The material below holds a span beginning at the line with "Slab is a storage" and ending at the line with "1. Abstraction of". Quote that span exactly, both ends included, and only that span.

╭─ ENTRIES SUPPLIED

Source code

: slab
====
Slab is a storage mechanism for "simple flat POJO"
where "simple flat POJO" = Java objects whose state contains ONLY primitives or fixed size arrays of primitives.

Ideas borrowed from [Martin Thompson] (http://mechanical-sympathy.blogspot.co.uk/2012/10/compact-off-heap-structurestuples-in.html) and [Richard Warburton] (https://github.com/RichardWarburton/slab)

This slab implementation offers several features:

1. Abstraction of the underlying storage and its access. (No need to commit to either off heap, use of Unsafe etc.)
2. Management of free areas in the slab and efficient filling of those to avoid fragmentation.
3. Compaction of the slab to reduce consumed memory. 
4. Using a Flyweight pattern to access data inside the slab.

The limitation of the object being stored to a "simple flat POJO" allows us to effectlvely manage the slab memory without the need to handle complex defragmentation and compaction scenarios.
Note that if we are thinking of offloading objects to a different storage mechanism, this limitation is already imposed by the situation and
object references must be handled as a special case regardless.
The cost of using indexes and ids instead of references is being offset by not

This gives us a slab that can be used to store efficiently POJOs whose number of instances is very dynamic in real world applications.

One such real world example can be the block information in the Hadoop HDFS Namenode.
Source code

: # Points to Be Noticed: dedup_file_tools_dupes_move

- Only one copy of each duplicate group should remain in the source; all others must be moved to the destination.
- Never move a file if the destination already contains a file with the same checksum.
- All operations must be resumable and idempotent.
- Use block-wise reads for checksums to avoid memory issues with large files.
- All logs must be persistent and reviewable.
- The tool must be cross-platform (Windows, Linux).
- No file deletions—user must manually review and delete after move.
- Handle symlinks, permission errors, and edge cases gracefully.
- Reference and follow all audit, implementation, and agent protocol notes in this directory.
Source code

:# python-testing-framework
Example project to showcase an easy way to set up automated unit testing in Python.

╰─

| RESPONSE TO THE TASK |
Slab is a storage mechanism for "simple flat POJO"
where "simple flat POJO" = Java objects whose state contains ONLY primitives or fixed size arrays of primitives.

Ideas borrowed from [Martin Thompson] (http://mechanical-sympathy.blogspot.co.uk/2012/10/compact-off-heap-structurestuples-in.html) and [Richard Warburton] (https://github.com/RichardWarburton/slab)

This slab implementation offers several features:

1. Abstraction of the underlying storage and its access. (No need to commit to either off heap, use of Unsafe etc.)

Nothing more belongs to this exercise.